WHAT IS REQUIRED: Match the word "details". Return each line of the data below where it appears.

TASK INPUT:
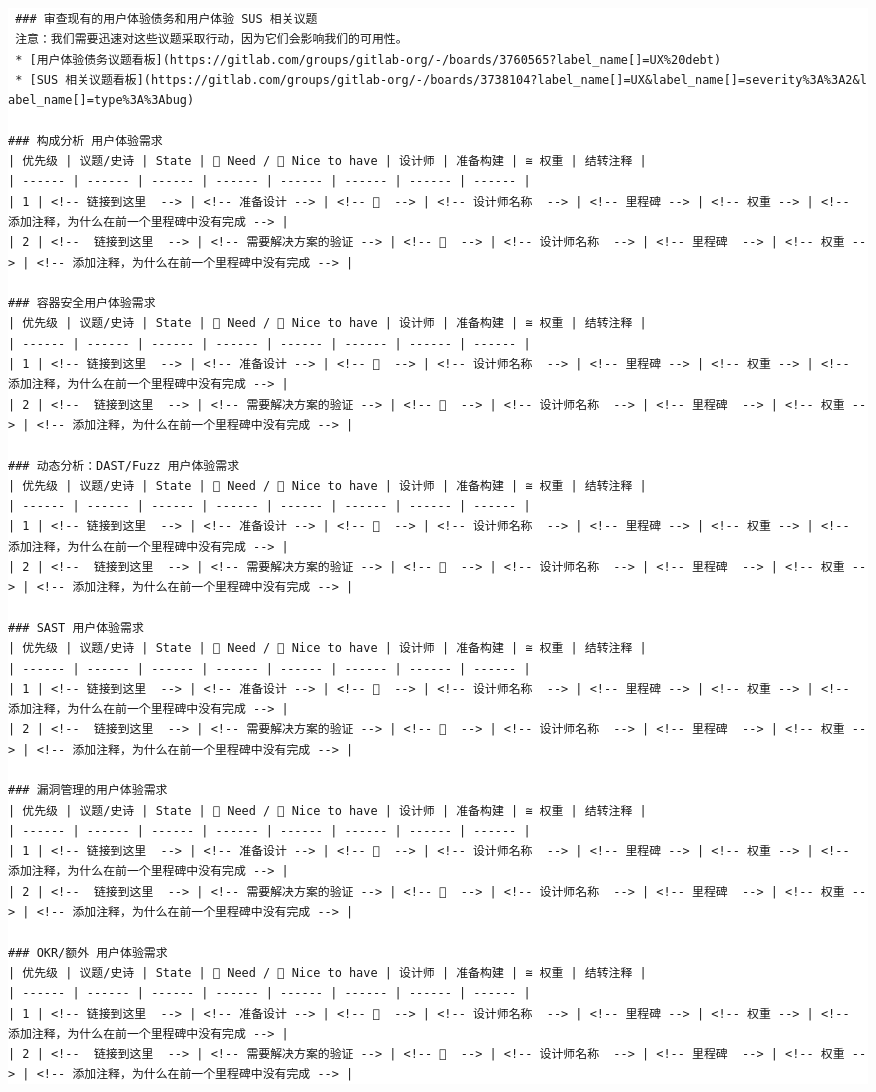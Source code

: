     ### 审查现有的用户体验债务和用户体验 SUS 相关议题
     注意：我们需要迅速对这些议题采取行动，因为它们会影响我们的可用性。
     * [用户体验债务议题看板](https://gitlab.com/groups/gitlab-org/-/boards/3760565?label_name[]=UX%20debt)
     * [SUS 相关议题看板](https://gitlab.com/groups/gitlab-org/-/boards/3738104?label_name[]=UX&label_name[]=severity%3A%3A2&label_name[]=type%3A%3Abug)

    ### 构成分析 用户体验需求
    | 优先级 | 议题/史诗 | State | 💯 Need / 💪 Nice to have | 设计师 | 准备构建 | ≅ 权重 | 结转注释 |
    | ------ | ------ | ------ | ------ | ------ | ------ | ------ | ------ |
    | 1 | <!-- 链接到这里  --> | <!-- 准备设计 --> | <!-- 💯  --> | <!-- 设计师名称  --> | <!-- 里程碑 --> | <!-- 权重 --> | <!-- 添加注释，为什么在前一个里程碑中没有完成 --> |
    | 2 | <!--  链接到这里  --> | <!-- 需要解决方案的验证 --> | <!-- 💪  --> | <!-- 设计师名称  --> | <!-- 里程碑  --> | <!-- 权重 --> | <!-- 添加注释，为什么在前一个里程碑中没有完成 --> |

    ### 容器安全用户体验需求
    | 优先级 | 议题/史诗 | State | 💯 Need / 💪 Nice to have | 设计师 | 准备构建 | ≅ 权重 | 结转注释 |
    | ------ | ------ | ------ | ------ | ------ | ------ | ------ | ------ |
    | 1 | <!-- 链接到这里  --> | <!-- 准备设计 --> | <!-- 💯  --> | <!-- 设计师名称  --> | <!-- 里程碑 --> | <!-- 权重 --> | <!-- 添加注释，为什么在前一个里程碑中没有完成 --> |
    | 2 | <!--  链接到这里  --> | <!-- 需要解决方案的验证 --> | <!-- 💪  --> | <!-- 设计师名称  --> | <!-- 里程碑  --> | <!-- 权重 --> | <!-- 添加注释，为什么在前一个里程碑中没有完成 --> |

    ### 动态分析：DAST/Fuzz 用户体验需求
    | 优先级 | 议题/史诗 | State | 💯 Need / 💪 Nice to have | 设计师 | 准备构建 | ≅ 权重 | 结转注释 |
    | ------ | ------ | ------ | ------ | ------ | ------ | ------ | ------ |
    | 1 | <!-- 链接到这里  --> | <!-- 准备设计 --> | <!-- 💯  --> | <!-- 设计师名称  --> | <!-- 里程碑 --> | <!-- 权重 --> | <!-- 添加注释，为什么在前一个里程碑中没有完成 --> |
    | 2 | <!--  链接到这里  --> | <!-- 需要解决方案的验证 --> | <!-- 💪  --> | <!-- 设计师名称  --> | <!-- 里程碑  --> | <!-- 权重 --> | <!-- 添加注释，为什么在前一个里程碑中没有完成 --> |

    ### SAST 用户体验需求
    | 优先级 | 议题/史诗 | State | 💯 Need / 💪 Nice to have | 设计师 | 准备构建 | ≅ 权重 | 结转注释 |
    | ------ | ------ | ------ | ------ | ------ | ------ | ------ | ------ |
    | 1 | <!-- 链接到这里  --> | <!-- 准备设计 --> | <!-- 💯  --> | <!-- 设计师名称  --> | <!-- 里程碑 --> | <!-- 权重 --> | <!-- 添加注释，为什么在前一个里程碑中没有完成 --> |
    | 2 | <!--  链接到这里  --> | <!-- 需要解决方案的验证 --> | <!-- 💪  --> | <!-- 设计师名称  --> | <!-- 里程碑  --> | <!-- 权重 --> | <!-- 添加注释，为什么在前一个里程碑中没有完成 --> |

    ### 漏洞管理的用户体验需求
    | 优先级 | 议题/史诗 | State | 💯 Need / 💪 Nice to have | 设计师 | 准备构建 | ≅ 权重 | 结转注释 |
    | ------ | ------ | ------ | ------ | ------ | ------ | ------ | ------ |
    | 1 | <!-- 链接到这里  --> | <!-- 准备设计 --> | <!-- 💯  --> | <!-- 设计师名称  --> | <!-- 里程碑 --> | <!-- 权重 --> | <!-- 添加注释，为什么在前一个里程碑中没有完成 --> |
    | 2 | <!--  链接到这里  --> | <!-- 需要解决方案的验证 --> | <!-- 💪  --> | <!-- 设计师名称  --> | <!-- 里程碑  --> | <!-- 权重 --> | <!-- 添加注释，为什么在前一个里程碑中没有完成 --> |

    ### OKR/额外 用户体验需求
    | 优先级 | 议题/史诗 | State | 💯 Need / 💪 Nice to have | 设计师 | 准备构建 | ≅ 权重 | 结转注释 |
    | ------ | ------ | ------ | ------ | ------ | ------ | ------ | ------ |
    | 1 | <!-- 链接到这里  --> | <!-- 准备设计 --> | <!-- 💯  --> | <!-- 设计师名称  --> | <!-- 里程碑 --> | <!-- 权重 --> | <!-- 添加注释，为什么在前一个里程碑中没有完成 --> |
    | 2 | <!--  链接到这里  --> | <!-- 需要解决方案的验证 --> | <!-- 💪  --> | <!-- 设计师名称  --> | <!-- 里程碑  --> | <!-- 权重 --> | <!-- 添加注释，为什么在前一个里程碑中没有完成 --> |
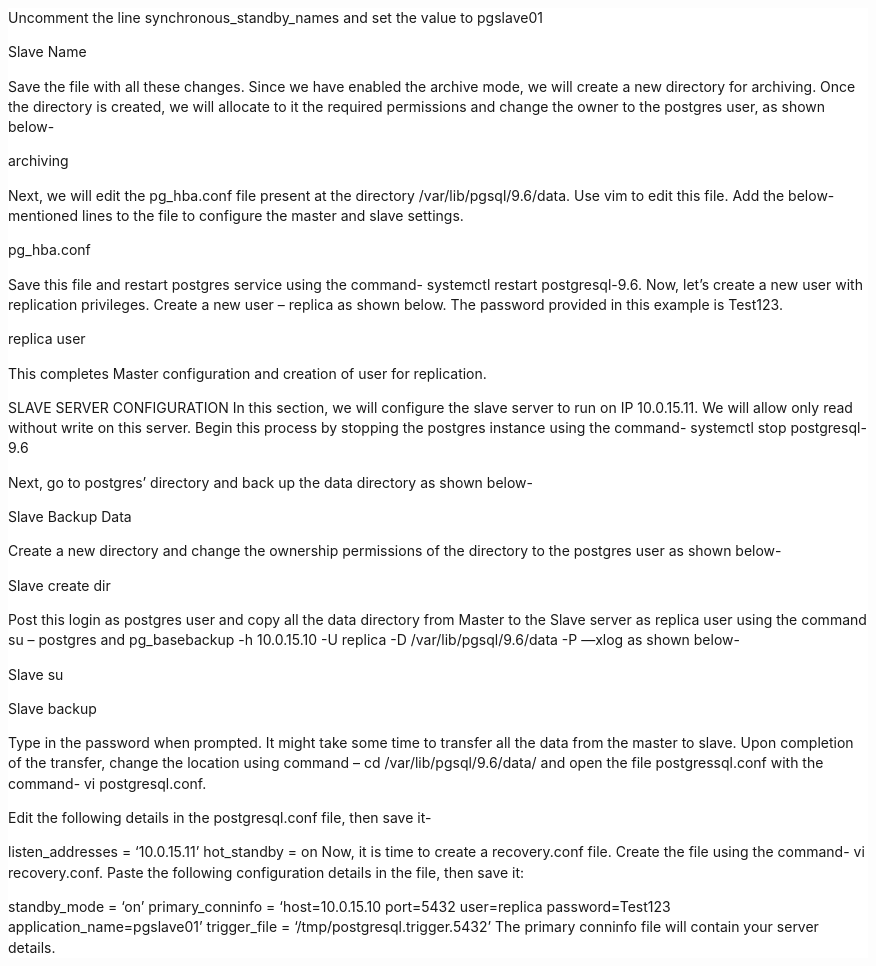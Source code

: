 Uncomment the line synchronous_standby_names and set the value to pgslave01

Slave Name

Save the file with all these changes. Since we have enabled the archive mode, we will create a new directory for archiving. Once the directory is created, we will allocate to it the required permissions and change the owner to the postgres user, as shown below-

archiving

Next, we will edit the pg_hba.conf file present at the directory /var/lib/pgsql/9.6/data. Use vim to edit this file. Add the below-mentioned lines to the file to configure the master and slave settings.

pg_hba.conf

Save this file and restart postgres service using the command- systemctl restart postgresql-9.6. Now, let’s create a new user with replication privileges. Create a new user – replica as shown below. The password provided in this example is Test123.

replica user

This completes Master configuration and creation of user for replication.

SLAVE SERVER CONFIGURATION
In this section, we will configure the slave server to run on IP 10.0.15.11. We will allow only read without write on this server. Begin this process by stopping the postgres instance using the command- systemctl stop postgresql-9.6

Next, go to postgres’ directory and back up the data directory as shown below-

Slave Backup Data

Create a new directory and change the ownership permissions of the directory to the postgres user as shown below-

Slave create dir

Post this login as postgres user and copy all the data directory from Master to the Slave server as replica user using the command su – postgres and pg_basebackup -h 10.0.15.10 -U replica -D /var/lib/pgsql/9.6/data -P —xlog as shown below-

Slave su

Slave backup

Type in the password when prompted. It might take some time to transfer all the data from the master to slave. Upon completion of the transfer, change the location using command – cd /var/lib/pgsql/9.6/data/ and open the file postgressql.conf with the command- vi postgresql.conf. 

Edit the following details in the postgresql.conf file, then save it-

listen_addresses = ‘10.0.15.11’
hot_standby = on
Now, it is time to create a recovery.conf file. Create the file using the command- vi recovery.conf. Paste the following configuration details in the file, then save it:

standby_mode = ‘on’
primary_conninfo = ‘host=10.0.15.10 port=5432 user=replica password=Test123 application_name=pgslave01’
trigger_file = ‘/tmp/postgresql.trigger.5432’
The primary conninfo file will contain your server details.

OUTPUT OF THE TASK:
Edit the following details in the postgresql.conf file, then save it-
Now, it is time to create a recovery.conf file. Create the file using the command- vi recovery.conf. Paste the following configuration details in the file, then save it:
The primary conninfo file will contain your server details.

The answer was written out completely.